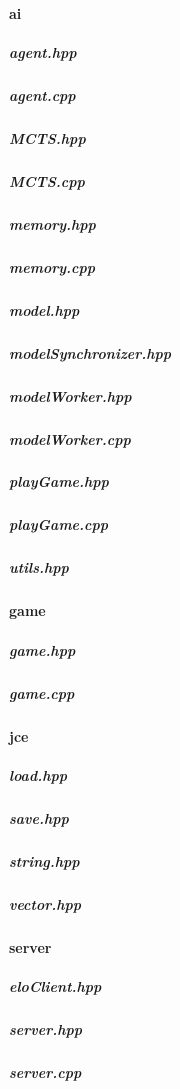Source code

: \documentclass[12pt]{article}
\newcommand{\incFile}[2]{\label{code:#2}\newpage}
\begin{document}
\paragraph{ai}																	%
\subparagraph{agent.hpp}												\incFile{C++}{AlphaZeroPytorch/include/ai/agent.hpp} \label{code:Agent}
\subparagraph{agent.cpp}												\incFile{C++}{AlphaZeroPytorch/include/ai/agent.cpp}
\subparagraph{MCTS.hpp}												\incFile{C++}{AlphaZeroPytorch/include/ai/MCTS.hpp}
\subparagraph{MCTS.cpp}												\incFile{C++}{AlphaZeroPytorch/include/ai/MCTS.cpp}
\subparagraph{memory.hpp}											\incFile{C++}{AlphaZeroPytorch/include/ai/memory.hpp}
\subparagraph{memory.cpp}											\incFile{C++}{AlphaZeroPytorch/include/ai/memory.cpp}
\subparagraph{model.hpp}											\incFile{C++}{AlphaZeroPytorch/include/ai/model.hpp}
\subparagraph{modelSynchronizer.hpp}						\incFile{C++}{AlphaZeroPytorch/include/ai/modelSynchronizer.hpp}
\subparagraph{modelWorker.hpp}								\incFile{C++}{AlphaZeroPytorch/include/ai/modelWorker.hpp}
\subparagraph{modelWorker.cpp}									\incFile{C++}{AlphaZeroPytorch/include/ai/modelWorker.cpp}
\subparagraph{playGame.hpp}										\incFile{C++}{AlphaZeroPytorch/include/ai/playGame.hpp}\label{code:playGame}
\subparagraph{playGame.cpp}										\incFile{C++}{AlphaZeroPytorch/include/ai/playGame.cpp}
\subparagraph{utils.hpp}												\incFile{C++}{AlphaZeroPytorch/include/ai/utils.hpp}
\paragraph{game}															%
\subparagraph{game.hpp}												\incFile{C++}{AlphaZeroPytorch/include/game/game.hpp}\label{code:Game}
\subparagraph{game.cpp}												\incFile{C++}{AlphaZeroPytorch/include/game/game.cpp}
\paragraph{jce}																%
\subparagraph{load.hpp}												\incFile{C++}{AlphaZeroPytorch/include/jce/load.hpp}
\subparagraph{save.hpp}												\incFile{C++}{AlphaZeroPytorch/include/jce/save.hpp}
\subparagraph{string.hpp}												\incFile{C++}{AlphaZeroPytorch/include/jce/string.hpp}
\subparagraph{vector.hpp}											\incFile{C++}{AlphaZeroPytorch/include/jce/vector.hpp}
\paragraph{server}															%
\subparagraph{eloClient.hpp}										\incFile{C++}{AlphaZeroPytorch/include/Server/eloClient.hpp}
\subparagraph{server.hpp}												\incFile{C++}{AlphaZeroPytorch/include/Server/server.hpp}
\subparagraph{server.cpp}												\incFile{C++}{AlphaZeroPytorch/include/Server/server.cpp}
\end{document}

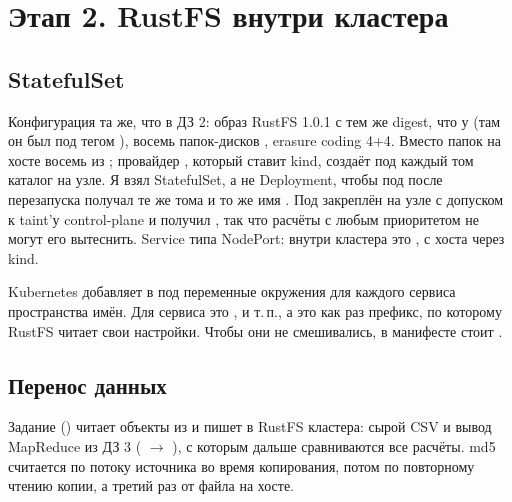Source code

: \section{Этап 2. RustFS внутри кластера}\label{sec:storage}

\subsection{StatefulSet}
Конфигурация та же, что в ДЗ 2: образ RustFS 1.0.1 с тем же digest, что у  (там он был под тегом ), восемь папок-дисков , erasure coding 4+4. Вместо папок на хосте восемь  из ; провайдер , который ставит kind, создаёт под каждый том каталог на узле. Я взял StatefulSet, а не Deployment, чтобы под после перезапуска получал те же тома и то же имя . Под закреплён на узле  с допуском к taint'у control-plane и получил , так что расчёты с любым приоритетом не могут его вытеснить. Service  типа NodePort: внутри кластера это , с хоста  через  kind.


Kubernetes добавляет в под переменные окружения для каждого сервиса пространства имён. Для сервиса  это ,  и т.\,п., а это как раз префикс, по которому RustFS читает свои настройки. Чтобы они не смешивались, в манифесте стоит .

\subsection{Перенос данных}
Задание  () читает объекты из  и пишет в RustFS кластера: сырой CSV и вывод MapReduce из ДЗ 3 ( $\to$ ), с которым дальше сравниваются все расчёты. md5 считается по потоку источника во время копирования, потом по повторному чтению копии, а третий раз от файла на хосте.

************

● **What you have to do**: Reproduce each line of the records in which the string "хосте" appears.

● **Solution**:
Конфигурация та же, что в ДЗ 2: образ RustFS 1.0.1 с тем же digest, что у  (там он был под тегом ), восемь папок-дисков , erasure coding 4+4. Вместо папок на хосте восемь  из ; провайдер , который ставит kind, создаёт под каждый том каталог на узле. Я взял StatefulSet, а не Deployment, чтобы под после перезапуска получал те же тома и то же имя . Под закреплён на узле  с допуском к taint'у control-plane и получил , так что расчёты с любым приоритетом не могут его вытеснить. Service  типа NodePort: внутри кластера это , с хоста  через  kind.
Задание  () читает объекты из  и пишет в RustFS кластера: сырой CSV и вывод MapReduce из ДЗ 3 ( $\to$ ), с которым дальше сравниваются все расчёты. md5 считается по потоку источника во время копирования, потом по повторному чтению копии, а третий раз от файла на хосте.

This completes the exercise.